> [Required action] Please keep the pictures out and write out exactly the lines from the first in the data below through the one containing "JVM'en før Clojure?", both included.

----- Source data -----

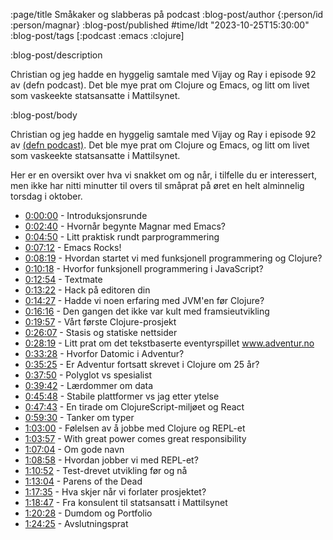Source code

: :page/title Småkaker og slabberas på podcast
:blog-post/author {:person/id :person/magnar}
:blog-post/published #time/ldt "2023-10-25T15:30:00"
:blog-post/tags [:podcast :emacs :clojure]

:blog-post/description

Christian og jeg hadde en hyggelig samtale med Vijay og Ray i episode 92 av
(defn podcast). Det ble mye prat om Clojure og Emacs, og litt om livet som
vaskeekte statsansatte i Mattilsynet.

:blog-post/body

Christian og jeg hadde en hyggelig samtale med Vijay og Ray i episode 92 av
[(defn
podcast)](https://soundcloud.com/defn-771544745/92-defnno-with-magnar-sveen-and-christian-johansen).
Det ble mye prat om Clojure og Emacs, og litt om livet som vaskeekte
statsansatte i Mattilsynet.

Her er en oversikt over hva vi snakket om og når, i tilfelle du
er interessert, men ikke har nitti minutter til overs til småprat på øret en
helt alminnelig torsdag i oktober.

* [0:00:00](https://soundcloud.com/defn-771544745/92-defnno-with-magnar-sveen-and-christian-johansen#t=0%3A00%3A00) - Introduksjonsrunde
* [0:02:40](https://soundcloud.com/defn-771544745/92-defnno-with-magnar-sveen-and-christian-johansen#t=0%3A02%3A40) - Hvornår begynte Magnar med Emacs?
* [0:04:50](https://soundcloud.com/defn-771544745/92-defnno-with-magnar-sveen-and-christian-johansen#t=0%3A04%3A50) - Litt praktisk rundt parprogrammering
* [0:07:12](https://soundcloud.com/defn-771544745/92-defnno-with-magnar-sveen-and-christian-johansen#t=0%3A07%3A12) - Emacs Rocks!
* [0:08:19](https://soundcloud.com/defn-771544745/92-defnno-with-magnar-sveen-and-christian-johansen#t=0%3A08%3A19) - Hvordan startet vi med funksjonell programmering og Clojure?
* [0:10:18](https://soundcloud.com/defn-771544745/92-defnno-with-magnar-sveen-and-christian-johansen#t=0%3A10%3A18) - Hvorfor funksjonell programmering i JavaScript?
* [0:12:54](https://soundcloud.com/defn-771544745/92-defnno-with-magnar-sveen-and-christian-johansen#t=0%3A12%3A54) - Textmate
* [0:13:22](https://soundcloud.com/defn-771544745/92-defnno-with-magnar-sveen-and-christian-johansen#t=0%3A13%3A22) - Hack på editoren din
* [0:14:27](https://soundcloud.com/defn-771544745/92-defnno-with-magnar-sveen-and-christian-johansen#t=0%3A14%3A27) - Hadde vi noen erfaring med JVM'en før Clojure?
* [0:16:16](https://soundcloud.com/defn-771544745/92-defnno-with-magnar-sveen-and-christian-johansen#t=0%3A16%3A16) - Den gangen det ikke var kult med framsieutvikling
* [0:19:57](https://soundcloud.com/defn-771544745/92-defnno-with-magnar-sveen-and-christian-johansen#t=0%3A19%3A57) - Vårt første Clojure-prosjekt
* [0:26:07](https://soundcloud.com/defn-771544745/92-defnno-with-magnar-sveen-and-christian-johansen#t=0%3A26%3A07) - Stasis og statiske nettsider
* [0:28:19](https://soundcloud.com/defn-771544745/92-defnno-with-magnar-sveen-and-christian-johansen#t=0%3A28%3A19) - Litt prat om det tekstbaserte eventyrspillet www.adventur.no
* [0:33:28](https://soundcloud.com/defn-771544745/92-defnno-with-magnar-sveen-and-christian-johansen#t=0%3A33%3A28) - Hvorfor Datomic i Adventur?
* [0:35:25](https://soundcloud.com/defn-771544745/92-defnno-with-magnar-sveen-and-christian-johansen#t=0%3A35%3A25) - Er Adventur fortsatt skrevet i Clojure om 25 år?
* [0:37:50](https://soundcloud.com/defn-771544745/92-defnno-with-magnar-sveen-and-christian-johansen#t=0%3A37%3A50) - Polyglot vs spesialist
* [0:39:42](https://soundcloud.com/defn-771544745/92-defnno-with-magnar-sveen-and-christian-johansen#t=0%3A39%3A42) - Lærdommer om data
* [0:45:48](https://soundcloud.com/defn-771544745/92-defnno-with-magnar-sveen-and-christian-johansen#t=0%3A45%3A48) - Stabile plattformer vs jag etter ytelse
* [0:47:43](https://soundcloud.com/defn-771544745/92-defnno-with-magnar-sveen-and-christian-johansen#t=0%3A47%3A43) - En tirade om ClojureScript-miljøet og React
* [0:59:30](https://soundcloud.com/defn-771544745/92-defnno-with-magnar-sveen-and-christian-johansen#t=0%3A59%3A30) - Tanker om typer
* [1:03:00](https://soundcloud.com/defn-771544745/92-defnno-with-magnar-sveen-and-christian-johansen#t=1%3A03%3A00) - Følelsen av å jobbe med Clojure og REPL-et
* [1:03:57](https://soundcloud.com/defn-771544745/92-defnno-with-magnar-sveen-and-christian-johansen#t=1%3A03%3A57) - With great power comes great responsibility
* [1:07:04](https://soundcloud.com/defn-771544745/92-defnno-with-magnar-sveen-and-christian-johansen#t=1%3A07%3A04) - Om gode navn
* [1:08:58](https://soundcloud.com/defn-771544745/92-defnno-with-magnar-sveen-and-christian-johansen#t=1%3A08%3A58) - Hvordan jobber vi med REPL-et?
* [1:10:52](https://soundcloud.com/defn-771544745/92-defnno-with-magnar-sveen-and-christian-johansen#t=1%3A10%3A52) - Test-drevet utvikling før og nå
* [1:13:04](https://soundcloud.com/defn-771544745/92-defnno-with-magnar-sveen-and-christian-johansen#t=1%3A13%3A04) - Parens of the Dead
* [1:17:35](https://soundcloud.com/defn-771544745/92-defnno-with-magnar-sveen-and-christian-johansen#t=1%3A17%3A35) - Hva skjer når vi forlater prosjektet?
* [1:18:47](https://soundcloud.com/defn-771544745/92-defnno-with-magnar-sveen-and-christian-johansen#t=1%3A18%3A47) - Fra konsulent til statsansatt i Mattilsynet
* [1:20:28](https://soundcloud.com/defn-771544745/92-defnno-with-magnar-sveen-and-christian-johansen#t=1%3A20%3A28) - Dumdom og Portfolio
* [1:24:25](https://soundcloud.com/defn-771544745/92-defnno-with-magnar-sveen-and-christian-johansen#t=1%3A24%3A25) - Avslutningsprat
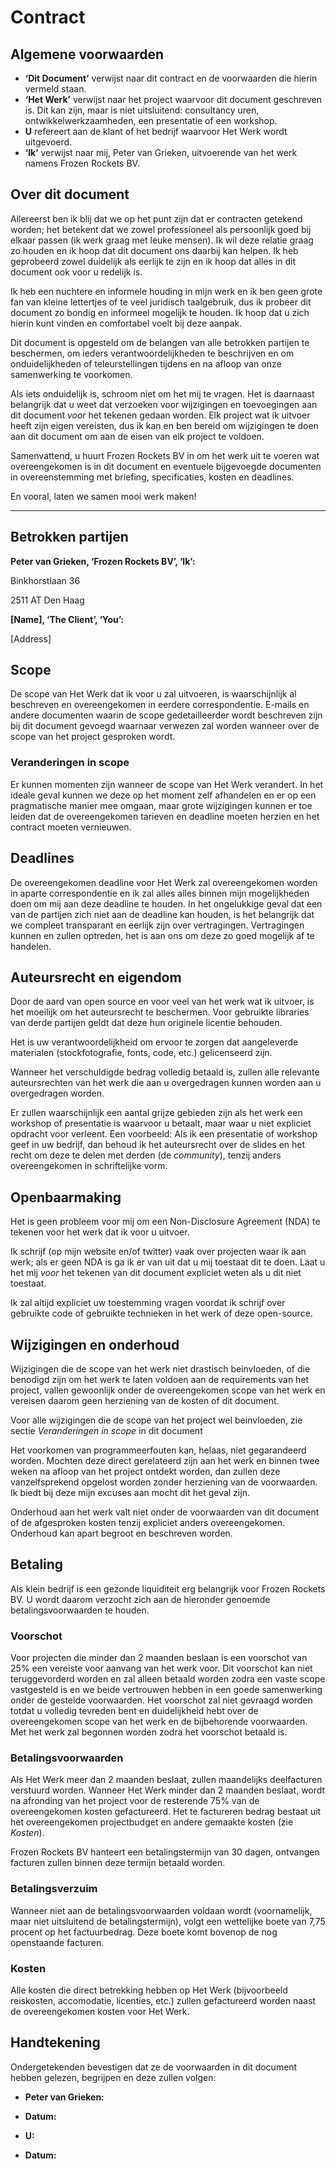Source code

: # Contract

## Algemene voorwaarden

* **‘Dit Document’** verwijst naar dit contract en de voorwaarden die hierin
	vermeld staan.
* **‘Het Werk’** verwijst naar het project waarvoor dit document geschreven is.
	Dit kan zijn, maar is niet uitsluitend: consultancy uren, ontwikkelwerkzaamheden, een presentatie of een workshop.
* **U** refereert aan de klant of het bedrijf waarvoor Het Werk wordt uitgevoerd.
* **‘Ik’** verwijst naar mij, Peter van Grieken, uitvoerende van het werk namens Frozen Rockets BV.

## Over dit document

Allereerst ben ik blij dat we op het punt zijn dat er contracten getekend worden;
het betekent dat we zowel professioneel als persoonlijk goed bij elkaar passen (ik
werk graag met leuke mensen). Ik wil deze relatie graag zo houden en ik hoop dat
dit document ons daarbij kan helpen. Ik heb geprobeerd zowel duidelijk als
eerlijk te zijn en ik hoop dat alles in dit document ook voor u redelijk is.

Ik heb een nuchtere en informele houding in mijn werk en ik ben geen grote fan van
kleine lettertjes of te veel juridisch taalgebruik, dus ik probeer dit document zo bondig
en informeel mogelijk te houden. Ik hoop dat u zich hierin kunt vinden en comfortabel voelt
bij deze aanpak.

Dit document is opgesteld om de belangen van alle betrokken partijen te beschermen, om
ieders verantwoordelijkheden te beschrijven en om onduidelijkheden of teleurstellingen
tijdens en na afloop van onze samenwerking te voorkomen.

Als iets onduidelijk is, schroom niet om het mij te vragen. Het is daarnaast belangrijk
dat u weet dat verzoeken voor wijzigingen en toevoegingen aan dit document _voor_ het
tekenen gedaan worden. Elk project wat ik uitvoer heeft zijn eigen vereisten, dus ik kan
en ben bereid om wijzigingen te doen aan dit document om aan de eisen van elk project te
voldoen.

Samenvattend, u huurt Frozen Rockets BV in om het werk uit te voeren wat overeengekomen
is in dit document en eventuele bijgevoegde documenten in overeenstemming met briefing, 
specificaties, kosten en deadlines.

En vooral, laten we samen mooi werk maken!


---

## Betrokken partijen

**Peter van Grieken, ‘Frozen Rockets BV’, ‘Ik’:**

Binkhorstlaan 36

2511 AT Den Haag


**[Name], ‘The Client’, ‘You’:**

[Address]

## Scope

De scope van Het Werk dat ik voor u zal uitvoeren, is waarschijnlijk al beschreven en 
overeengekomen in eerdere correspondentie. E-mails en andere documenten waarin de 
scope gedetailleerder wordt beschreven zijn bij dit document gevoegd waarnaar
verwezen zal worden wanneer over de scope van het project gesproken wordt.


### Veranderingen in scope

Er kunnen momenten zijn wanneer de scope van Het Werk verandert. In het ideale geval
kunnen we deze op het moment zelf afhandelen en er op een pragmatische manier mee
omgaan, maar grote wijzigingen kunnen er toe leiden dat de overeengekomen tarieven en
deadline moeten herzien en het contract moeten vernieuwen.



## Deadlines

De overeengekomen deadline voor Het Werk zal overeengekomen worden in aparte 
correspondentie en ik zal alles alles binnen mijn mogelijkheden doen om mij
aan deze deadline te houden. In het ongelukkige geval dat een van de partijen
zich niet aan de deadline kan houden, is het belangrijk dat we compleet
transparant en eerlijk zijn over vertragingen. Vertragingen kunnen en zullen
optreden, het is aan ons om deze zo goed mogelijk af te handelen.


## Auteursrecht en eigendom

Door de aard van open source en voor veel van het werk wat ik uitvoer, is het
moeilijk om het auteursrecht te beschermen. Voor gebruikte libraries van derde
partijen geldt dat deze hun originele licentie behouden.

Het is uw verantwoordelijkheid om ervoor te zorgen dat aangeleverde materialen
(stockfotografie, fonts, code, etc.) gelicenseerd zijn. 

Wanneer het verschuldigde bedrag volledig betaald is, zullen alle relevante 
auteursrechten van het werk die aan u overgedragen kunnen worden aan u
overgedragen worden.

Er zullen waarschijnlijk een aantal grijze gebieden zijn als het werk een workshop
of presentatie is waarvoor u betaalt, maar waar u niet expliciet opdracht voor 
verleent. Een voorbeeld: Als ik een presentatie of workshop geef in uw bedrijf,
dan behoud ik het auteursrecht over de slides en het recht om deze te delen met
derden (de _community_), tenzij anders overeengekomen in schriftelijke vorm.


## Openbaarmaking

Het is geen probleem voor mij om een Non-Disclosure Agreement (NDA) te tekenen voor
het werk dat ik voor u uitvoer.

Ik schrijf (op mijn website en/of twitter) vaak over projecten waar ik aan werk; als
er geen NDA is ga ik er van uit dat u mij toestaat dit te doen. Laat u het mij _voor_
het tekenen van dit document expliciet weten als u dit niet toestaat.

Ik zal altijd expliciet uw toestemming vragen voordat ik schrijf over gebruikte code
of gebruikte technieken in het werk of deze open-source.


## Wijzigingen en onderhoud

Wijzigingen die de scope van het werk niet drastisch beinvloeden, of die benodigd
zijn om het werk te laten voldoen aan de requirements van het project, vallen
gewoonlijk onder de overeengekomen scope van het werk en vereisen daarom geen 
herziening van de kosten of dit document.

Voor alle wijzigingen die de scope van het project wel beinvloeden, zie sectie
_Veranderingen in scope_ in dit document

Het voorkomen van programmeerfouten kan, helaas, niet gegarandeerd worden. Mochten
deze direct gerelateerd zijn aan het werk en binnen twee weken na afloop van het 
project ontdekt worden, dan zullen deze vanzelfsprekend opgelost worden zonder
herziening van de voorwaarden. Ik biedt bij deze mijn excuses aan mocht dit het
geval zijn.

Onderhoud aan het werk valt niet onder de voorwaarden van dit document of de
afgesproken kosten tenzij expliciet anders overeengekomen. Onderhoud kan apart
begroot en beschreven worden.


## Betaling

Als klein bedrijf is een gezonde liquiditeit erg belangrijk voor Frozen Rockets BV.
U wordt daarom verzocht zich aan de hieronder genoemde betalingsvoorwaarden te houden.


### Voorschot

Voor projecten die minder dan 2 maanden beslaan is een voorschot van 25% een 
vereiste voor aanvang van het werk voor. Dit voorschot kan niet teruggevorderd
worden en zal alleen betaald worden zodra een vaste scope vastgesteld is en we 
beide vertrouwen hebben in een goede samenwerking onder de gestelde voorwaarden.
Het voorschot zal niet gevraagd worden totdat u volledig tevreden bent en 
duidelijkheid hebt over de overeengekomen scope van het werk en de bijbehorende
voorwaarden. Met het werk zal begonnen worden zodra het voorschot betaald is.


### Betalingsvoorwaarden

Als Het Werk meer dan 2 maanden beslaat, zullen maandelijks deelfacturen verstuurd 
worden. Wanneer Het Werk minder dan 2 maanden beslaat, wordt na afronding van het
project voor de resterende 75% van de overeengekomen kosten gefactureerd.
Het te factureren bedrag bestaat uit het overeengekomen projectbudget en andere
gemaakte kosten (zie _Kosten_). 

Frozen Rockets BV hanteert een betalingstermijn van 30 dagen, ontvangen facturen 
zullen binnen deze termijn betaald worden.


### Betalingsverzuim

Wanneer niet aan de betalingsvoorwaarden voldaan wordt (voornamelijk, maar niet 
uitsluitend de betalingstermijn), volgt een wettelijke boete van 7,75 procent op
het factuurbedrag. Deze boete komt bovenop de nog openstaande facturen.


### Kosten

Alle kosten die direct betrekking hebben op Het Werk (bijvoorbeeld reiskosten, 
accomodatie, licenties, etc.) zullen gefactureerd worden naast de overeengekomen
kosten voor Het Werk.



## Handtekening

Ondergetekenden bevestigen dat ze de voorwaarden in dit document hebben gelezen,
begrijpen en deze zullen volgen:

* **Peter van Grieken:**
* **Datum:**


* **U:**
* **Datum:**
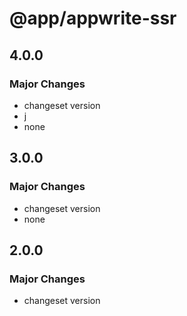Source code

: # @app/appwrite-ssr

## 4.0.0

### Major Changes

- changeset version
- j
- none

## 3.0.0

### Major Changes

- changeset version
- none

## 2.0.0

### Major Changes

- changeset version
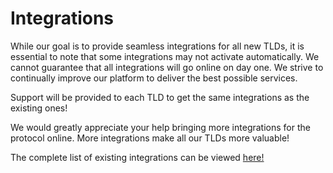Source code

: # Integrations

While our goal is to provide seamless integrations for all new TLDs, it is essential to note that some integrations may not activate automatically. We cannot guarantee that all integrations will go online on day one. We strive to continually improve our platform to deliver the best possible services.

Support will be provided to each TLD to get the same integrations as the existing ones!

We would greatly appreciate your help bringing more integrations for the protocol online. More integrations make all our TLDs more valuable!

The complete list of existing integrations can be viewed [here!](../developer-guide/integrations.md)
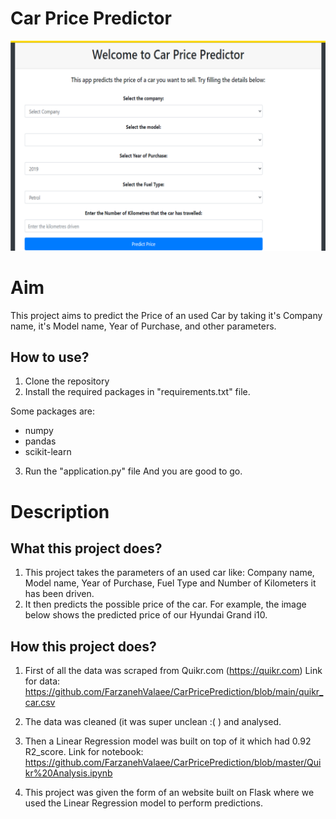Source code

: # Car Price Predictor

<img src="https://github.com/FarzanehValaee/CarPricePrediction/blob/master/demo.png">



# Aim

This project aims to predict the Price of an used Car by taking it's Company name, it's Model name, Year of Purchase, and other parameters.


## How to use?

1. Clone the repository
2. Install the required packages in "requirements.txt" file.

Some packages are:
 - numpy 
 - pandas 
 - scikit-learn

3. Run the "application.py" file
And you are good to go. 

# Description

## What this project does?

1. This project takes the parameters of an used car like: Company name, Model name, Year of Purchase, Fuel Type and Number of Kilometers it has been driven.
2. It then predicts the possible price of the car. For example, the image below shows the predicted price of our Hyundai Grand i10. 


## How this project does?

1. First of all the data was scraped from Quikr.com (https://quikr.com) 
Link for data: https://github.com/FarzanehValaee/CarPricePrediction/blob/main/quikr_car.csv

2. The data was cleaned (it was super unclean :( ) and analysed.

3. Then a Linear Regression model was built on top of it which had 0.92 R2_score.
Link for notebook: https://github.com/FarzanehValaee/CarPricePrediction/blob/master/Quikr%20Analysis.ipynb

4. This project was given the form of an website built on Flask where we used the Linear Regression model to perform predictions.

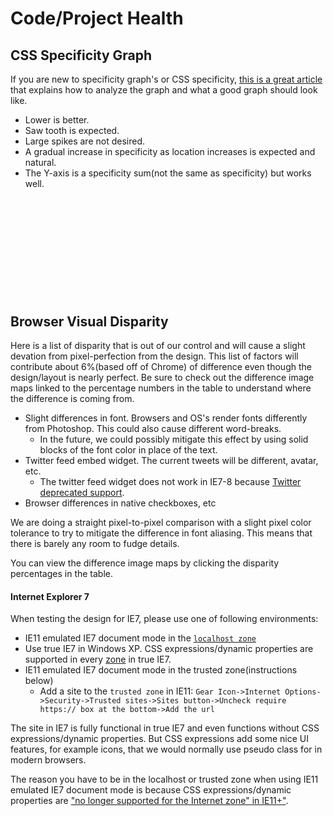 # Code/Project Health

## CSS Specificity Graph

If you are new to specificity graph's or CSS specificity, [this is a great article](https://decadecity.net/blog/2014/11/26/css-specificity-graphs) that explains how to analyze the graph and what a good graph should look like.

 - Lower is better.
 - Saw tooth is expected.
 - Large spikes are not desired.
 - A gradual increase in specificity as location increases is expected and natural.
 - The Y-axis is a specificity sum(not the same as specificity) but works well.

<svg class="specificity-graph" viewBox='0 0 1000 310'></svg>



## Browser Visual Disparity

Here is a list of disparity that is out of our control and will cause a slight devation from pixel-perfection from the design. This list of factors will contribute about 6%(based off of Chrome) of difference even though the design/layout is nearly perfect. Be sure to check out the difference image maps linked to the percentage numbers in the table to understand where the difference is coming from.

 - Slight differences in font. Browsers and OS's render fonts differently from Photoshop. This could also cause different word-breaks.
 	 - In the future, we could possibly mitigate this effect by using solid blocks of the font color in place of the text.
 - Twitter feed embed widget. The current tweets will be different, avatar, etc.
 	 - The twitter feed widget does not work in IE7-8 because [Twitter deprecated support](https://blog.twitter.com/2013/tfw-ie6-ie7-support).
 - Browser differences in native checkboxes, etc

We are doing a straight pixel-to-pixel comparison with a slight pixel color tolerance to try to mitigate the difference in font aliasing. This means that there is barely any room to fudge details.

You can view the difference image maps by clicking the disparity percentages in the table.

<div class="regression-analyses-table-box"></div>

#### Internet Explorer 7

When testing the design for IE7, please use one of following environments:

 - IE11 emulated IE7 document mode in the [`localhost zone`](http://msdn.microsoft.com/en-us/library/ie/ms537183.aspx)
 - Use true IE7 in Windows XP. CSS expressions/dynamic properties are supported in every [zone](http://msdn.microsoft.com/en-us/library/ie/ms537183.aspx) in true IE7.
 - IE11 emulated IE7 document mode in the trusted zone(instructions below)
 	 - Add a site to the `trusted zone` in IE11: `Gear Icon->Internet Options->Security->Trusted sites->Sites button->Uncheck require https:// box at the bottom->Add the url`

The site in IE7 is fully functional in true IE7 and even functions without CSS expressions/dynamic properties. But CSS expressions add some nice UI features, for example icons, that we would normally use pseudo class for in modern browsers.

The reason you have to be in the localhost or trusted zone when using IE11 emulated IE7 document mode is because CSS expressions/dynamic properties are ["no longer supported for the Internet zone" in IE11+"](http://msdn.microsoft.com/en-us/library/ie/dn384050.aspx).


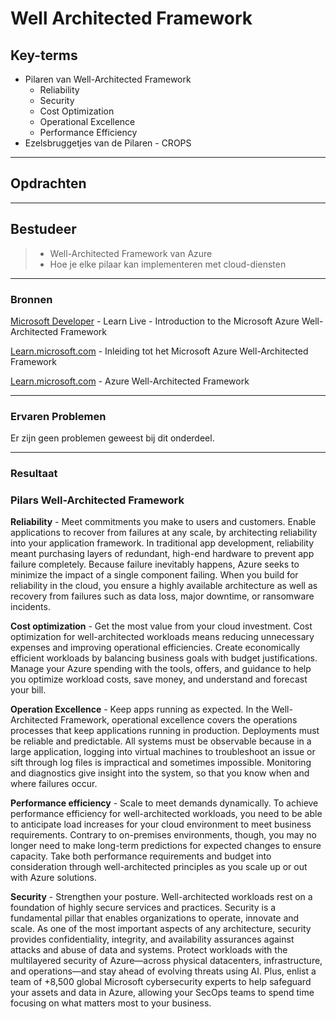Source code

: # Well Architected Framework

## Key-terms
- Pilaren van Well-Architected Framework
  - Reliability
  - Security
  - Cost Optimization
  - Operational Excellence
  - Performance Efficiency
- Ezelsbruggetjes van de Pilaren - CROPS
  
---
## Opdrachten

---

## Bestudeer
>- Well-Architected Framework van Azure
>- Hoe je elke pilaar kan implementeren met cloud-diensten
>
---

### Bronnen

[Microsoft Developer](https://www.youtube.com/watch?v=BF1Tw9MNa5U) - Learn Live - Introduction to the Microsoft Azure Well-Architected Framework

[Learn.microsoft.com](https://learn.microsoft.com/nl-nl/training/modules/azure-well-architected-introduction/1-introduction) - Inleiding tot het Microsoft Azure Well-Architected Framework

[Learn.microsoft.com](https://learn.microsoft.com/nl-nl/azure/well-architected/) - Azure Well-Architected Framework


---

### Ervaren Problemen

Er zijn geen problemen geweest bij dit onderdeel.



---
### Resultaat

### Pilars Well-Architected Framework


**Reliability** - Meet commitments you make to users and customers. Enable applications to recover from failures at any scale, by architecting reliability into your application framework. In traditional app development, reliability meant purchasing layers of redundant, high-end hardware to prevent app failure completely. Because failure inevitably happens, Azure seeks to minimize the impact of a single component failing. When you build for reliability in the cloud, you ensure a highly available architecture as well as recovery from failures such as data loss, major downtime, or ransomware incidents.

**Cost optimization** - Get the most value from your cloud investment. Cost optimization for well-architected workloads means reducing unnecessary expenses and improving operational efficiencies. Create economically efficient workloads by balancing business goals with budget justifications. Manage your Azure spending with the tools, offers, and guidance to help you optimize workload costs, save money, and understand and forecast your bill.

**Operation Excellence** - Keep apps running as expected. In the Well-Architected Framework, operational excellence covers the operations processes that keep applications running in production. Deployments must be reliable and predictable. All systems must be observable because in a large application, logging into virtual machines to troubleshoot an issue or sift through log files is impractical and sometimes impossible. Monitoring and diagnostics give insight into the system, so that you know when and where failures occur.

**Performance efficiency** - Scale to meet demands dynamically. To achieve performance efficiency for well-architected workloads, you need to be able to anticipate load increases for your cloud environment to meet business requirements. Contrary to on-premises environments, though, you may no longer need to make long-term predictions for expected changes to ensure capacity. Take both performance requirements and budget into consideration through well-architected principles as you scale up or out with Azure solutions.

**Security** - Strengthen your posture.
Well-architected workloads rest on a foundation of highly secure services and practices. Security is a fundamental pillar that enables organizations to operate, innovate and scale. As one of the most important aspects of any architecture, security provides confidentiality, integrity, and availability assurances against attacks and abuse of data and systems. Protect workloads with the multilayered security of Azure—across physical datacenters, infrastructure, and operations—and stay ahead of evolving threats using AI. Plus, enlist a team of +8,500 global Microsoft cybersecurity experts to help safeguard your assets and data in Azure, allowing your SecOps teams to spend time focusing on what matters most to your business.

-----

> [Your solution]
Source code

: :page/title Småkaker og slabberas på podcast
:blog-post/author {:person/id :person/magnar}
:blog-post/published #time/ldt "2023-10-25T15:30:00"
:blog-post/tags [:podcast :emacs :clojure]

:blog-post/description

Christian og jeg hadde en hyggelig samtale med Vijay og Ray i episode 92 av
(defn podcast). Det ble mye prat om Clojure og Emacs, og litt om livet som
vaskeekte statsansatte i Mattilsynet.

:blog-post/body

Christian og jeg hadde en hyggelig samtale med Vijay og Ray i episode 92 av
[(defn
podcast)](https://soundcloud.com/defn-771544745/92-defnno-with-magnar-sveen-and-christian-johansen).
Det ble mye prat om Clojure og Emacs, og litt om livet som vaskeekte
statsansatte i Mattilsynet.

Her er en oversikt over hva vi snakket om og når, i tilfelle du
er interessert, men ikke har nitti minutter til overs til småprat på øret en
helt alminnelig torsdag i oktober.

* [0:00:00](https://soundcloud.com/defn-771544745/92-defnno-with-magnar-sveen-and-christian-johansen#t=0%3A00%3A00) - Introduksjonsrunde
* [0:02:40](https://soundcloud.com/defn-771544745/92-defnno-with-magnar-sveen-and-christian-johansen#t=0%3A02%3A40) - Hvornår begynte Magnar med Emacs?
* [0:04:50](https://soundcloud.com/defn-771544745/92-defnno-with-magnar-sveen-and-christian-johansen#t=0%3A04%3A50) - Litt praktisk rundt parprogrammering
* [0:07:12](https://soundcloud.com/defn-771544745/92-defnno-with-magnar-sveen-and-christian-johansen#t=0%3A07%3A12) - Emacs Rocks!
* [0:08:19](https://soundcloud.com/defn-771544745/92-defnno-with-magnar-sveen-and-christian-johansen#t=0%3A08%3A19) - Hvordan startet vi med funksjonell programmering og Clojure?
* [0:10:18](https://soundcloud.com/defn-771544745/92-defnno-with-magnar-sveen-and-christian-johansen#t=0%3A10%3A18) - Hvorfor funksjonell programmering i JavaScript?
* [0:12:54](https://soundcloud.com/defn-771544745/92-defnno-with-magnar-sveen-and-christian-johansen#t=0%3A12%3A54) - Textmate
* [0:13:22](https://soundcloud.com/defn-771544745/92-defnno-with-magnar-sveen-and-christian-johansen#t=0%3A13%3A22) - Hack på editoren din
* [0:14:27](https://soundcloud.com/defn-771544745/92-defnno-with-magnar-sveen-and-christian-johansen#t=0%3A14%3A27) - Hadde vi noen erfaring med JVM'en før Clojure?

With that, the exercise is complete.